This blog post was contributed by Angela Kitching, Joint Head of External Affairs at Age UK.
Staffing the ‘Campaigns’ inbox for Age UK is one of the more challenging tasks for our team. People email us about our campaigns, they tell us what’s wrong with the world, what’s wrong with the Government or the NHS and what we should be doing to sort it out; then we have to respond. Usually, the Monday morning run through of the inbox trying to make sure everyone gets an answer or is directed to the help or advice they need, is quite a task. This Monday was no exception.
Sometimes, something slaps you round the face and you realise that the issue someone has written to you about is a symptom that things have really gone wrong. That happened on Monday and the email was about the injustices thrown up by the NHS Continuing Healthcare system.
It’s not news to me, having worked for Age UK for over 10 years, that NHS Continuing Healthcare is a poorly understood and esoteric process to establish whether the NHS or the social care system (which often means the family or individual themselves) should be paying for someone’s care. Continuing Healthcare assessments are only carried out when someone is very ill, so by definition it applies to people in very vulnerable circumstances. Indeed, Age UK is an active member of the Continuing Healthcare Alliance which calls for significant changes to the Continuing healthcare system.
But the email made me sit up because it contained the account of someone whose seriously ill family members have had to fight through a lot of paperwork, be challenged by assessors who may have little understanding of the complexity of the conditions they are weighing up and then being threatened with reassessment in order to remove care packages after these have been put in place. When we listen carefully to such stories, we hear not only the justified distress of the individuals involved, but also the financial pressures the NHS is under. In these circumstances, the NHS and local authorities are fighting hard about the cost ‘incurred’ when care is provided and who should pay for it. This runs counter to the framework for assessing Continuing Healthcare, runs counter to the case law that helped to establish this framework, and ultimately runs counter to basic decency.
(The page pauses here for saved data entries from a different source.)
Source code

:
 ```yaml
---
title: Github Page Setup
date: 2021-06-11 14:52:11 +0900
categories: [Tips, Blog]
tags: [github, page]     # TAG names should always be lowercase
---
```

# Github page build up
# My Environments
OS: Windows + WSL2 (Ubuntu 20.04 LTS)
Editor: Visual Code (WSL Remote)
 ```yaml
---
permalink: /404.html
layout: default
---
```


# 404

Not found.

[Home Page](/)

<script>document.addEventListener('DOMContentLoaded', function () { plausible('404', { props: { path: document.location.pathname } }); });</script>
It is a symptom of serious pressure in the NHS because this is not just one story but part of a pattern that we regular hear of, each story with the same underlying issue: when you put the NHS under pressure to save money, systems that are already little understood and applied inconsistently, fail. In the case of Continuing healthcare, they fail some of the most vulnerable older people in our country.
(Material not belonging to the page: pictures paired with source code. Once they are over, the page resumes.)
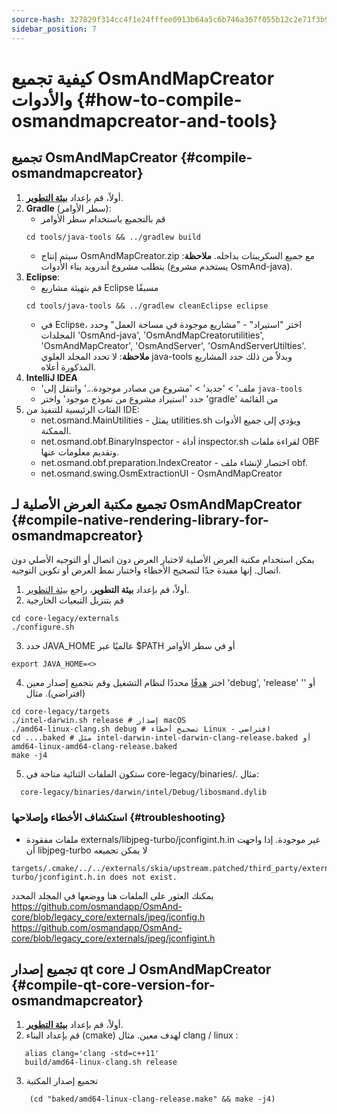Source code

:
 ```yaml
---
source-hash: 327829f314cc4f1e24fffee0913b64a5c6b746a367f055b12c2e71f3b9beed22
sidebar_position: 7
---
```


# كيفية تجميع OsmAndMapCreator والأدوات {#how-to-compile-osmandmapcreator-and-tools}


## تجميع OsmAndMapCreator {#compile-osmandmapcreator}
1. أولاً، قم بإعداد **[بيئة التطوير](setup-the-dev-environment.md)**.
2. **Gradle** (سطر الأوامر):
    - قم بالتجميع باستخدام سطر الأوامر
    ```
    cd tools/java-tools && ../gradlew build
    ```
    - سيتم إنتاج OsmAndMapCreator.zip مع جميع السكريبتات بداخله.
    **ملاحظة**: يتطلب مشروع أندرويد بناء الأدوات (يستخدم مشروع OsmAnd-java).
3. **Eclipse**:
    - قم بتهيئة مشاريع Eclipse مسبقًا
    ```
    cd tools/java-tools && ../gradlew cleanEclipse eclipse
    ```
    - في Eclipse، اختر "استيراد" - "مشاريع موجودة في مساحة العمل" وحدد المجلدات 'OsmAnd-java', 'OsmAndMapCreatorutilities', 'OsmAndMapCreator', 'OsmAndServer', 'OsmAndServerUtilties'.
    **ملاحظة**: لا تحدد المجلد العلوي java-tools وبدلاً من ذلك حدد المشاريع المذكورة أعلاه.
4. **IntelliJ IDEA**
    - 'ملف' > 'جديد' > 'مشروع من مصادر موجودة...' وانتقل إلى `java-tools`
    - حدد 'استيراد مشروع من نموذج موجود' واختر 'gradle' من القائمة
5. الفئات الرئيسية للتنفيذ من IDE:
   - net.osmand.MainUtilities - يمثل utilities.sh ويؤدي إلى جميع الأدوات الممكنة.
   - net.osmand.obf.BinaryInspector - أداة inspector.sh لقراءة ملفات OBF وتقديم معلومات عنها.
   - net.osmand.obf.preparation.IndexCreator - اختصار لإنشاء ملف obf.
   - net.osmand.swing.OsmExtractionUI - OsmAndMapCreator

## تجميع مكتبة العرض الأصلية لـ OsmAndMapCreator {#compile-native-rendering-library-for-osmandmapcreator}
يمكن استخدام مكتبة العرض الأصلية لاختبار العرض دون اتصال أو التوجيه الأصلي دون اتصال. إنها مفيدة جدًا لتصحيح الأخطاء واختبار نمط العرض أو تكوين التوجيه.

1. أولاً، قم بإعداد **بيئة التطوير**، راجع [بيئة التطوير](./setup-the-dev-environment).
2. قم بتنزيل التبعيات الخارجية
 ```
 cd core-legacy/externals
 ./configure.sh
 ```
3. حدد JAVA_HOME عالميًا عبر $PATH أو في سطر الأوامر
  ```
  export JAVA_HOME=<>
  ```
4. اختر [هدفًا](https://github.com/osmandapp/OsmAnd-core/tree/legacy_core/targets) محددًا لنظام التشغيل وقم بتجميع إصدار معين 'debug', 'release' أو '' (افتراضي). مثال
  ```
  cd core-legacy/targets
  ./intel-darwin.sh release # إصدار macOS
  ./amd64-linux-clang.sh debug # تصحيح أخطاء Linux - افتراضي
  cd ....baked # مثل intel-darwin-intel-darwin-clang-release.baked أو amd64-linux-amd64-clang-release.baked
  make -j4
  ```
5. ستكون الملفات الثنائية متاحة في core-legacy/binaries/.
مثال:
  ```
    core-legacy/binaries/darwin/intel/Debug/libosmand.dylib
  ```

### استكشاف الأخطاء وإصلاحها {#troubleshooting}
- ملفات مفقودة externals/libjpeg-turbo/jconfigint.h.in غير موجودة.
إذا واجهت أن libjpeg-turbo لا يمكن تجميعه
```
targets/.cmake/../../externals/skia/upstream.patched/third_party/externals/libjpeg-turbo/jconfigint.h.in does not exist.
```
يمكنك العثور على الملفات هنا ووضعها في المجلد المحدد
https://github.com/osmandapp/OsmAnd-core/blob/legacy_core/externals/jpeg/jconfig.h
https://github.com/osmandapp/OsmAnd-core/blob/legacy_core/externals/jpeg/jconfigint.h

## تجميع إصدار qt core لـ OsmAndMapCreator {#compile-qt-core-version-for-osmandmapcreator}
1. أولاً، قم بإعداد **[بيئة التطوير](setup-the-dev-environment.md)**.
2. قم بإعداد البناء (cmake) لهدف معين. مثال clang / linux :
```
   alias clang='clang -std=c++11'
   build/amd64-linux-clang.sh release
```
3. تجميع إصدار المكتبة
```
    (cd "baked/amd64-linux-clang-release.make" && make -j4)
```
This is a sign that the NHS is under huge strain and is trying to retreat from areas where it believes the line between health and social care is woolly. Ultimately, it will mean that people with very high care needs do not get proper support in the community and will be hospitalised, or their carers will be placed under undue and unsafe strain to try and keep them at home.
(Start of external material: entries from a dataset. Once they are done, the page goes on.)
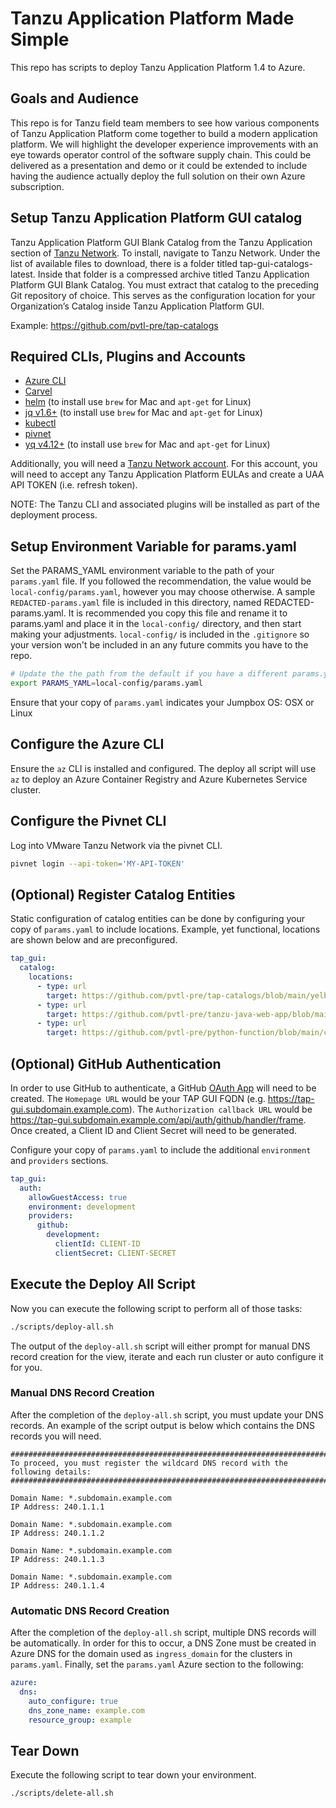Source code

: # Tanzu Application Platform Made Simple

This repo has scripts to deploy Tanzu Application Platform 1.4 to Azure.

## Goals and Audience

This repo is for Tanzu field team members to see how various components of Tanzu Application Platform come together to build a modern application platform. We will highlight the developer experience improvements with an eye towards operator control of the software supply chain. This could be delivered as a presentation and demo or it could be extended to include having the audience actually deploy the full solution on their own Azure subscription.

## Setup Tanzu Application Platform GUI catalog

Tanzu Application Platform GUI Blank Catalog from the Tanzu Application section of [Tanzu Network](https://network.tanzu.vmware.com/products/tanzu-application-platform/).
To install, navigate to Tanzu Network. Under the list of available files to download, there is a folder titled tap-gui-catalogs-latest. Inside that folder is a compressed archive titled Tanzu Application Platform GUI Blank Catalog. You must extract that catalog to the preceding Git repository of choice. This serves as the configuration location for your Organization’s Catalog inside Tanzu Application Platform GUI.

Example: https://github.com/pvtl-pre/tap-catalogs

## Required CLIs, Plugins and Accounts

- [Azure CLI](https://docs.microsoft.com/en-us/cli/azure/install-azure-cli)
- [Carvel](https://carvel.dev/)
- [helm](https://helm.sh/docs/intro/install/) (to install use `brew` for Mac and `apt-get` for Linux)
- [jq v1.6+](https://github.com/stedolan/jq) (to install use `brew` for Mac and `apt-get` for Linux)
- [kubectl](https://kubernetes.io/docs/tasks/tools/)
- [pivnet](https://github.com/pivotal-cf/pivnet-cli)
- [yq v4.12+](https://github.com/mikefarah/yq) (to install use `brew` for Mac and `apt-get` for Linux)

Additionally, you will need a [Tanzu Network account](https://network.tanzu.vmware.com/). For this account, you will need to accept any Tanzu Application Platform EULAs and create a UAA API TOKEN (i.e. refresh token).

NOTE: The Tanzu CLI and associated plugins will be installed as part of the deployment process.

## Setup Environment Variable for params.yaml

Set the PARAMS_YAML environment variable to the path of your `params.yaml` file. If you followed the recommendation, the value would be `local-config/params.yaml`, however you may choose otherwise. A sample `REDACTED-params.yaml` file is included in this directory, named REDACTED-params.yaml. It is recommended you copy this file and rename it to params.yaml and place it in the `local-config/` directory, and then start making your adjustments. `local-config/` is included in the `.gitignore` so your version won't be included in an any future commits you have to the repo.

```bash
# Update the the path from the default if you have a different params.yaml file name or location.
export PARAMS_YAML=local-config/params.yaml
```

Ensure that your copy of `params.yaml` indicates your Jumpbox OS: OSX or Linux

## Configure the Azure CLI

Ensure the `az` CLI is installed and configured. The deploy all script will use `az` to deploy an Azure Container Registry and Azure Kubernetes Service cluster.

## Configure the Pivnet CLI

Log into VMware Tanzu Network via the pivnet CLI.

```bash
pivnet login --api-token='MY-API-TOKEN'
```

## (Optional) Register Catalog Entities

Static configuration of catalog entities can be done by configuring your copy of `params.yaml` to include locations. Example, yet functional, locations are shown below and are preconfigured.

```yaml
tap_gui:
  catalog:
    locations:
      - type: url
        target: https://github.com/pvtl-pre/tap-catalogs/blob/main/yelb-catalog/catalog-info.yaml
      - type: url
        target: https://github.com/pvtl-pre/tanzu-java-web-app/blob/main/catalog/catalog-info.yaml
      - type: url
        target: https://github.com/pvtl-pre/python-function/blob/main/catalog/catalog-info.yaml
```

## (Optional) GitHub Authentication

In order to use GitHub to authenticate, a GitHub [OAuth App](https://docs.github.com/en/developers/apps/building-oauth-apps/creating-an-oauth-app) will need to be created. The `Homepage URL` would be your TAP GUI FQDN (e.g. https://tap-gui.subdomain.example.com). The `Authorization callback URL` would be https://tap-gui.subdomain.example.com/api/auth/github/handler/frame. Once created, a Client ID and Client Secret will need to be generated.

Configure your copy of `params.yaml` to include the additional `environment` and `providers` sections.

```yaml
tap_gui:
  auth:
    allowGuestAccess: true
    environment: development
    providers:
      github:
        development:
          clientId: CLIENT-ID
          clientSecret: CLIENT-SECRET
```

## Execute the Deploy All Script

Now you can execute the following script to perform all of those tasks:

```bash
./scripts/deploy-all.sh
```

The output of the `deploy-all.sh` script will either prompt for manual DNS record creation for the view, iterate and each run cluster or auto configure it for you.

### Manual DNS Record Creation

After the completion of the `deploy-all.sh` script, you must update your DNS records. An example of the script output is below which contains the DNS records you will need.

```shell
##############################################################################
To proceed, you must register the wildcard DNS record with the following details:
##############################################################################

Domain Name: *.subdomain.example.com
IP Address: 240.1.1.1

Domain Name: *.subdomain.example.com
IP Address: 240.1.1.2

Domain Name: *.subdomain.example.com
IP Address: 240.1.1.3

Domain Name: *.subdomain.example.com
IP Address: 240.1.1.4
```

### Automatic DNS Record Creation

After the completion of the `deploy-all.sh` script, multiple DNS records will be automatically. In order for this to occur, a DNS Zone must be created in Azure DNS for the domain used as `ingress_domain` for the clusters in `params.yaml`. Finally, set the `params.yaml` Azure section to the following:

```yaml
azure:
  dns:
    auto_configure: true
    dns_zone_name: example.com
    resource_group: example
```

## Tear Down

Execute the following script to tear down your environment.

```bash
./scripts/delete-all.sh
```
Norman Lamb MP held a debate on Continuing Care in the House of Commons this week and we will work with him and with other politicians who are keen to see the Continuing Care system reformed. You can find the full debate here.
Introducing the debate, Norman Lamb highlighted that at a time when demand should be growing due to higher numbers of older people, qualification for Continuing Care is falling:
‘At the end of March 2017, 57,000 patients were eligible for continuing healthcare in England, which was down 1.6% on the previous quarter and 2.7% on the previous year. What possible explanation for that can there be? Demand is rising significantly every year across the country, yet the number of people [deemed to be] entitled is going down. That must be due to decision makers imposing tougher eligibility criteria.’
At Age UK, we will keep trying to influence changes to the Continuing healthcare system to improve it. We will also listen to older people and their families because the evidence they give us helps to direct us towards the places where the cracks in the system are deepest as cost pressures force the NHS and social care to withdraw from providing adequate support for those who need it most.